-- The data follows --

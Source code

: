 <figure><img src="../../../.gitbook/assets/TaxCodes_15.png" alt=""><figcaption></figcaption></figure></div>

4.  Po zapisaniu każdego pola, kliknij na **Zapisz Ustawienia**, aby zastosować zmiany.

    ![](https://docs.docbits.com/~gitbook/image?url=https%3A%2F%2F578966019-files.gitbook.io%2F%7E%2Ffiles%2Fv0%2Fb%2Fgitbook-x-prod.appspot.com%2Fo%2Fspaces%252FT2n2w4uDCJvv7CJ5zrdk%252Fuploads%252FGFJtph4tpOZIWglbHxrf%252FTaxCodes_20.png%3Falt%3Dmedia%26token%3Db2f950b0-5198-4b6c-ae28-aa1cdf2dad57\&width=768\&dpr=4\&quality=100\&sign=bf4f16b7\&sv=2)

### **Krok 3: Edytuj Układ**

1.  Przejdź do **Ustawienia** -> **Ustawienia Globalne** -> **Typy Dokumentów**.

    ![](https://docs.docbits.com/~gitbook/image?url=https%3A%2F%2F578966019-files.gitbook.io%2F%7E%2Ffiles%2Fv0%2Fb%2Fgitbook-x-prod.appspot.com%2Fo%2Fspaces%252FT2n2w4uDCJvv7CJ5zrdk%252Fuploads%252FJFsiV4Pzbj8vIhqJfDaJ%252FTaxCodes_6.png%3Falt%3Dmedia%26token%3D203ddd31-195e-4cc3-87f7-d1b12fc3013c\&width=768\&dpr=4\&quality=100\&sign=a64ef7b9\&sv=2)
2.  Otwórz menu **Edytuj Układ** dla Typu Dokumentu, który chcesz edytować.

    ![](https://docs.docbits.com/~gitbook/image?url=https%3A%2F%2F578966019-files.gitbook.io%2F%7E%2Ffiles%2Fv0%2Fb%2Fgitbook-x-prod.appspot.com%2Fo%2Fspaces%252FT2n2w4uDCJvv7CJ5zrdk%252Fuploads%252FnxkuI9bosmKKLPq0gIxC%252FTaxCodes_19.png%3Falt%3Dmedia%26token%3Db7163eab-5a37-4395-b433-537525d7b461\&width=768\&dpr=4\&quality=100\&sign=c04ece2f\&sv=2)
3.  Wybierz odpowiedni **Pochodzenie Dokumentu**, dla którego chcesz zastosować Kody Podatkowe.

-- The data concluded --

__Task description__
Lines in the listing above that contain the word "zastosować" must be copied; leave out the rest.

__Answer area__
4.  Po zapisaniu każdego pola, kliknij na **Zapisz Ustawienia**, aby zastosować zmiany.
3.  Wybierz odpowiedni **Pochodzenie Dokumentu**, dla którego chcesz zastosować Kody Podatkowe.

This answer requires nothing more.